▸ Work request
In the records that come next, find every line with "following". Return those lines.

▸ Supplied information
BEGIN

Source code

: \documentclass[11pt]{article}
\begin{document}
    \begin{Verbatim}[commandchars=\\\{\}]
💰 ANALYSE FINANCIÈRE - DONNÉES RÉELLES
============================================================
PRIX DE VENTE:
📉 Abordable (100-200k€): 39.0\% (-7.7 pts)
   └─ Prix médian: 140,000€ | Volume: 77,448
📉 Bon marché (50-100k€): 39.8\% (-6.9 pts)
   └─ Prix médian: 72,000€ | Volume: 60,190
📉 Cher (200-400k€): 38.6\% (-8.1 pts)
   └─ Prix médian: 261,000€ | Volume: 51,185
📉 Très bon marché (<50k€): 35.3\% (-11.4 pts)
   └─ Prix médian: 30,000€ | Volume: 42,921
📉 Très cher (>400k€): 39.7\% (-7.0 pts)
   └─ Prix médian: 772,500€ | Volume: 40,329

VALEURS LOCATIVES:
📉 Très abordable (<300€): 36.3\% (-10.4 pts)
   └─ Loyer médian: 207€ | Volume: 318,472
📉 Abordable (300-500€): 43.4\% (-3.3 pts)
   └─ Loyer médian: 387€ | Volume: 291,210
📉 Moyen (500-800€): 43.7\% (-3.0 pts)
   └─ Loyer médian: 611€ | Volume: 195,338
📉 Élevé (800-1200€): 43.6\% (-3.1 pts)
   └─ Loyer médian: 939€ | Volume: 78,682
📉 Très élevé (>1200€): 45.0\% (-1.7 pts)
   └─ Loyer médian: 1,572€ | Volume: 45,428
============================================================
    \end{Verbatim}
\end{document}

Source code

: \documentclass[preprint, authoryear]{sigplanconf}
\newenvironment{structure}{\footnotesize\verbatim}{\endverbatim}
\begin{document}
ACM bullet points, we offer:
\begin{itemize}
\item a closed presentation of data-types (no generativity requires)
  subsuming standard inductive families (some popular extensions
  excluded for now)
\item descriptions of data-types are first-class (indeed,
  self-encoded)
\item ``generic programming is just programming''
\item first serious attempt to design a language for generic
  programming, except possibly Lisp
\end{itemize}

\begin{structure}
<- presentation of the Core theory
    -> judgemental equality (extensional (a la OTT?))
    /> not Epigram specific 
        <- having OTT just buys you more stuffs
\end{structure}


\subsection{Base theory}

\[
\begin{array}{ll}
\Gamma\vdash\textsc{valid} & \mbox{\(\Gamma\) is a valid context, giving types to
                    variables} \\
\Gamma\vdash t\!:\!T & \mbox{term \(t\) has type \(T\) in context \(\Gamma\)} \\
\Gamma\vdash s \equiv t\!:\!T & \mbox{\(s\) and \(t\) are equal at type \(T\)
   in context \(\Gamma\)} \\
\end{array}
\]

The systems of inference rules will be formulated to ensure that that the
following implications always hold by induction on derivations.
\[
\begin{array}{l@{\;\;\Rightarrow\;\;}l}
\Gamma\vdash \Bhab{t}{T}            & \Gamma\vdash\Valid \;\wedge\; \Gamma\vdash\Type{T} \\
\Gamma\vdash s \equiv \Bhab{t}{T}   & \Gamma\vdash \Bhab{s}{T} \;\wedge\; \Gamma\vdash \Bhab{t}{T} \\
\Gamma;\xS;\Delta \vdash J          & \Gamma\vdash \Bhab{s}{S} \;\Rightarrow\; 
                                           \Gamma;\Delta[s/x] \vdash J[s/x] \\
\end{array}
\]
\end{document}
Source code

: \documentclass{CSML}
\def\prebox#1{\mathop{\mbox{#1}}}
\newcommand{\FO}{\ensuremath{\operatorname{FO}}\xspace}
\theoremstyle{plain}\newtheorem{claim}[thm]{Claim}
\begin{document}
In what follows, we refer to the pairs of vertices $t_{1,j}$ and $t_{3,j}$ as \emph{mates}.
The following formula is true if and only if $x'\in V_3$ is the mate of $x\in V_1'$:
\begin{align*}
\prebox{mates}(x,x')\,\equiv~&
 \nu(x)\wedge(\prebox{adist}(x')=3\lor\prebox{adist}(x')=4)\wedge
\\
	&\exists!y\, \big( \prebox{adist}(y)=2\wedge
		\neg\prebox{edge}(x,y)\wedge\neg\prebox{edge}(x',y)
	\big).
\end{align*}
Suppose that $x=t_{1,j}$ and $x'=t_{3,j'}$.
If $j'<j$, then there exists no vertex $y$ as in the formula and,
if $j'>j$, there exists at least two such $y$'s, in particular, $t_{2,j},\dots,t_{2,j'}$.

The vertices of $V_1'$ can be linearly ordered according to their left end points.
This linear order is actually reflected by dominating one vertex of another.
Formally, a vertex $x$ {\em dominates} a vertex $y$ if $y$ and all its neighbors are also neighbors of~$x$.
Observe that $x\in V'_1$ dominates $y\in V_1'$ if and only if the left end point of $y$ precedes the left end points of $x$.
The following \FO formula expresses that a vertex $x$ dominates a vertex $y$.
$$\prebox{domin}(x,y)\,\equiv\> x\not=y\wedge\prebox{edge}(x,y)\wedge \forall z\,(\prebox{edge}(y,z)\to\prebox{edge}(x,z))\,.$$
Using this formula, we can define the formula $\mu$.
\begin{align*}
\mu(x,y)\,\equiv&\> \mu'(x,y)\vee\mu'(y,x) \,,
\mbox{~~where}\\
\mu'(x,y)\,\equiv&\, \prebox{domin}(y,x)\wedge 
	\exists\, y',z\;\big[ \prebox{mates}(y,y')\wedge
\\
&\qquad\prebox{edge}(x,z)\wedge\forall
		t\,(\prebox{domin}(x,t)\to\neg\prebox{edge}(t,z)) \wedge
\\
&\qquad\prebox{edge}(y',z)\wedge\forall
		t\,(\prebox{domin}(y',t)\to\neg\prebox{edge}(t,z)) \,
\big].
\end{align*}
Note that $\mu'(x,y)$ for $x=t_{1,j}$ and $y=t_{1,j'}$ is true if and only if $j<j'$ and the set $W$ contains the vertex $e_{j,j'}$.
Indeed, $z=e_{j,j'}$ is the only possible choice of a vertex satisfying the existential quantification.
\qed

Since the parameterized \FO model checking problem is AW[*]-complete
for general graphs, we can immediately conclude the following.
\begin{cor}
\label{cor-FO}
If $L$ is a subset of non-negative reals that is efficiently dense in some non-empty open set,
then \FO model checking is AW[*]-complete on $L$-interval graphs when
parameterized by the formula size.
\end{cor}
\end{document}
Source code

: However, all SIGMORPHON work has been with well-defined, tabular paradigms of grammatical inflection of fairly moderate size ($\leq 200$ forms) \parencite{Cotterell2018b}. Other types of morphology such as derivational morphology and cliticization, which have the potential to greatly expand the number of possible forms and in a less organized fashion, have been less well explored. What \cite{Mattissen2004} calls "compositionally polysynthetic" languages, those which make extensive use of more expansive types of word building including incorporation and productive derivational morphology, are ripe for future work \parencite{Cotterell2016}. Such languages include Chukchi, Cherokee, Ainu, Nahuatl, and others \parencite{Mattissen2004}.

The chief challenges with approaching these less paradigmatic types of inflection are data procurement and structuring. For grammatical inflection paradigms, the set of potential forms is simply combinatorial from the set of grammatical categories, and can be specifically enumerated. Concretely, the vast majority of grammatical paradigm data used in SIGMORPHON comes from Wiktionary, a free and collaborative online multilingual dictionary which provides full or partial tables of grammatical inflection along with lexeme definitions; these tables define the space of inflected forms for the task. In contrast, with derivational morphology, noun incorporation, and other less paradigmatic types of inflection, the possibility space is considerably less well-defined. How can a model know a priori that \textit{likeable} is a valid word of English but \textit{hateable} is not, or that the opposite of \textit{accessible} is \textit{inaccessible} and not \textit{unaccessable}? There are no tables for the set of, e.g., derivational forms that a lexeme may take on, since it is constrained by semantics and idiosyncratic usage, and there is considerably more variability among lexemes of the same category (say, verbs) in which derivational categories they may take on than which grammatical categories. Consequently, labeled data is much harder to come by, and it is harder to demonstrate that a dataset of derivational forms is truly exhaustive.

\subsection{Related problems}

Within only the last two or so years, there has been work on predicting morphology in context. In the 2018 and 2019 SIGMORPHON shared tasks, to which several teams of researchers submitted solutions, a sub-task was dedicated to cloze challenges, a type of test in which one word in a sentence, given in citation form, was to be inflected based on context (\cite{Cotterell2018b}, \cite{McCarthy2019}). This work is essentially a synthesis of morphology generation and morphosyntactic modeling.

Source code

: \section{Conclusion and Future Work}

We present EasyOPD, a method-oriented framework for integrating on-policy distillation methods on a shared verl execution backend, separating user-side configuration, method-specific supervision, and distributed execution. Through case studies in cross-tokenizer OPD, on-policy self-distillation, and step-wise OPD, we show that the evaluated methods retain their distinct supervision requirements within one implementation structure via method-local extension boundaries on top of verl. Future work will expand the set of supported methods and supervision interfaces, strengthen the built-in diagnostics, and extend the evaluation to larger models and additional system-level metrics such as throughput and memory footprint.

END

▸ Completed exercise
following implications always hold by induction on derivations.
The following formula is true if and only if $x'\in V_3$ is the mate of $x\in V_1'$:
The following \FO formula expresses that a vertex $x$ dominates a vertex $y$.
for general graphs, we can immediately conclude the following.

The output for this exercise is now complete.